Speakers
David Rivera
(University of Pennsylvania)
Jonathon Sensenig
(University of Pennsylvania)
Description
DUNE is an experiment aimed at determining the mass hierarchy of neutrinos and measuring parity violation in the neutrino sector. The ProtoDUNE detector is a prototype Liquid Argon (LAr) TPC for the DUNE far detector and will be operated at CERN to primarily study hadronic interactions in LAr at the few GeV energy scale.
Due to the operation of ProtoDUNE in a beamline near the surface, the detector will need to be able to discern between the intended beam particles and background events arising primarily from cosmics and beam byproducts such as halo muons and other contaminants. Thus, in order to reduce the data rates to manageable levels, ProtoDUNE will employ the use of triggers.

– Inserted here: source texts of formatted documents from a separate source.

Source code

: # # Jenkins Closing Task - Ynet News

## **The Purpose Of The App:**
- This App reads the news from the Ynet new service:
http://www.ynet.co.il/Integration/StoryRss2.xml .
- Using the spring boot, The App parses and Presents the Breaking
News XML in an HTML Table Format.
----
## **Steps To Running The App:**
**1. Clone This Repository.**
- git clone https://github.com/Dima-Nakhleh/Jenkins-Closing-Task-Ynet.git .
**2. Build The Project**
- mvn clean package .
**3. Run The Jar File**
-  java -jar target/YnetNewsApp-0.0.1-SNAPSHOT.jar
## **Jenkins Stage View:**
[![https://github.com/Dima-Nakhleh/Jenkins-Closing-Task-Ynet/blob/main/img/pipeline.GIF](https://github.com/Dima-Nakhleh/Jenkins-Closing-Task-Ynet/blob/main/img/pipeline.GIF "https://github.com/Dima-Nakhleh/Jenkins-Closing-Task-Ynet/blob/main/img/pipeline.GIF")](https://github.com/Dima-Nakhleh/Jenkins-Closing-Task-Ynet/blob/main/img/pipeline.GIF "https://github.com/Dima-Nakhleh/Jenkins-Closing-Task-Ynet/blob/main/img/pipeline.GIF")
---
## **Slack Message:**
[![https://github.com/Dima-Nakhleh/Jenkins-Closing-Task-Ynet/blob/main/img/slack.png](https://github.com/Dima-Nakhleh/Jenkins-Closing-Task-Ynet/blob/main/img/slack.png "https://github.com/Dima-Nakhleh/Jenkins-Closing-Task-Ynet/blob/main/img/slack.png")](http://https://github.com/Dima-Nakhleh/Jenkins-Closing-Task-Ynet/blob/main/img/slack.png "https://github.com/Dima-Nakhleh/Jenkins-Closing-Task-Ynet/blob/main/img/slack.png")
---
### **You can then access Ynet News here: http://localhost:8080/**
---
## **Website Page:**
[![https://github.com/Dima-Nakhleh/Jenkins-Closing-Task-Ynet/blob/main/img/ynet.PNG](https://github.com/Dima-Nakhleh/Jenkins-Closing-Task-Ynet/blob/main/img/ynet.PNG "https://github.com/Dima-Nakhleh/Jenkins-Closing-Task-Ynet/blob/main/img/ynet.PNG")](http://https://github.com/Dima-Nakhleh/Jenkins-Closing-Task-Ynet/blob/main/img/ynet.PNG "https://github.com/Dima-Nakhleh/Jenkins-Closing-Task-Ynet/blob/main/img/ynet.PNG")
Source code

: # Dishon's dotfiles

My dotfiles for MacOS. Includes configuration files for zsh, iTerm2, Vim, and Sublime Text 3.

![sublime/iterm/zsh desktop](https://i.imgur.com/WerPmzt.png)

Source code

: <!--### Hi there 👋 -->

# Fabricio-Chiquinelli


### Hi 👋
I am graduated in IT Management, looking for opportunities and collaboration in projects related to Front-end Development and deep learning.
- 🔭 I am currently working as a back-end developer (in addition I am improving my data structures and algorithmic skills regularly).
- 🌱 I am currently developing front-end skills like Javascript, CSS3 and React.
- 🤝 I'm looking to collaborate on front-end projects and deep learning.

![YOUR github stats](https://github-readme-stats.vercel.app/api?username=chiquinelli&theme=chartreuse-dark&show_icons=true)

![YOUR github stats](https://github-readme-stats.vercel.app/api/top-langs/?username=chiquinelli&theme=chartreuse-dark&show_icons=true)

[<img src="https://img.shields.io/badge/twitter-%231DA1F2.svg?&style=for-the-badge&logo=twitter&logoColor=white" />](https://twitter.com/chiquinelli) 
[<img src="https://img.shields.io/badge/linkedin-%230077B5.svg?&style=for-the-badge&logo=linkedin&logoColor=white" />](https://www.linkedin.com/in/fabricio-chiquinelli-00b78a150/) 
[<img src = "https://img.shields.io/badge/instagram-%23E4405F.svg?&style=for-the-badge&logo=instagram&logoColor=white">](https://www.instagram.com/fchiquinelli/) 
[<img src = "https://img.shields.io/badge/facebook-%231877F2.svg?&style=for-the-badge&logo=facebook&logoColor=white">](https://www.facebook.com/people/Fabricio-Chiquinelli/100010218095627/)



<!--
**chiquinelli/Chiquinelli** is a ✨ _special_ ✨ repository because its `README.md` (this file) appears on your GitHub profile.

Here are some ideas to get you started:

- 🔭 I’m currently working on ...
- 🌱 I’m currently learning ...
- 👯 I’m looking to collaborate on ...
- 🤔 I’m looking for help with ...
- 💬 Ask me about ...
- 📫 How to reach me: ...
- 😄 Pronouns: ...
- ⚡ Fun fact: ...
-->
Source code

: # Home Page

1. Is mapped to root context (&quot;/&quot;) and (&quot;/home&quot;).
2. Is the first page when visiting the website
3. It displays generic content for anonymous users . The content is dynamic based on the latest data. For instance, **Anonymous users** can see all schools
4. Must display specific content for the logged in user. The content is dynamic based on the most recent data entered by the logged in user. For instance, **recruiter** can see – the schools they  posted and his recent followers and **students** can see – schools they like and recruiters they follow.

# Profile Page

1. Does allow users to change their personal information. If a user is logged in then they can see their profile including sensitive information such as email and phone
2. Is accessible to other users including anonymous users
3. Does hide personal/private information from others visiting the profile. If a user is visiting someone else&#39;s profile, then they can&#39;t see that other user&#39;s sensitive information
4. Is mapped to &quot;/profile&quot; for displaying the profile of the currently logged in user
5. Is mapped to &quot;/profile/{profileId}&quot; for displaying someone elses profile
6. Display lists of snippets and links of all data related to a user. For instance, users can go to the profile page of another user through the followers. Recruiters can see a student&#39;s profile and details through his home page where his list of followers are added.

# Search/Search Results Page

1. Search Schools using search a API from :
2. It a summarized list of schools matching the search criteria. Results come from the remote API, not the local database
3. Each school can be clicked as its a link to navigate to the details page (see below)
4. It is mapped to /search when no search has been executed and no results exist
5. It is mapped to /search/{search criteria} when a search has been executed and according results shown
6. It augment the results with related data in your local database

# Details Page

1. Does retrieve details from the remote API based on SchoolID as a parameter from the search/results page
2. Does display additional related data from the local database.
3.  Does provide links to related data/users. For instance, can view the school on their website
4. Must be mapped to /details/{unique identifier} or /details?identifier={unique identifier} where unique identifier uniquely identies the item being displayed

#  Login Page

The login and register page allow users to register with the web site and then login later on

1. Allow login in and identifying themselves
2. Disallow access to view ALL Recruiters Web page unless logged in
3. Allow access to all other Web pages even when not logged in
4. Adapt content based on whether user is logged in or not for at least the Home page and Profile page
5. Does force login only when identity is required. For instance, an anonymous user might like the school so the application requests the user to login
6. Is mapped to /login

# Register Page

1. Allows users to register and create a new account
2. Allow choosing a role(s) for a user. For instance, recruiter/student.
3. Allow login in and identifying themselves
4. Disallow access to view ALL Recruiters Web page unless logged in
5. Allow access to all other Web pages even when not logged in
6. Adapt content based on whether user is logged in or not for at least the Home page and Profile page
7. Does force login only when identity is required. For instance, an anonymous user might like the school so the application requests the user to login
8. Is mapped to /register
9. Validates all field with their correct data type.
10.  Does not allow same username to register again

The Central Trigger Board (CTB) was designed to make use of the the available information from the Cosmic Ray Tagger, Beam Instrumentation, and Photon Detection System to generate triggers for ProtoDUNE. The CTB itself is a custom Printed Circuit Board which houses an FPGA (Xilinx Zynq 7Z020), where the trigger logic is implemented in firmware, and an embedded processor running a Linux distribution. In this poster we discuss possible trigger schemes and their viability based on timing simulations.
Primary authors
David Rivera
(University of Pennsylvania)
Jonathon Sensenig
(University of Pennsylvania)
Co-authors
Lige Zhang
(University of Pennsylvania)
Nuno Barros
(University of Pennsylvania)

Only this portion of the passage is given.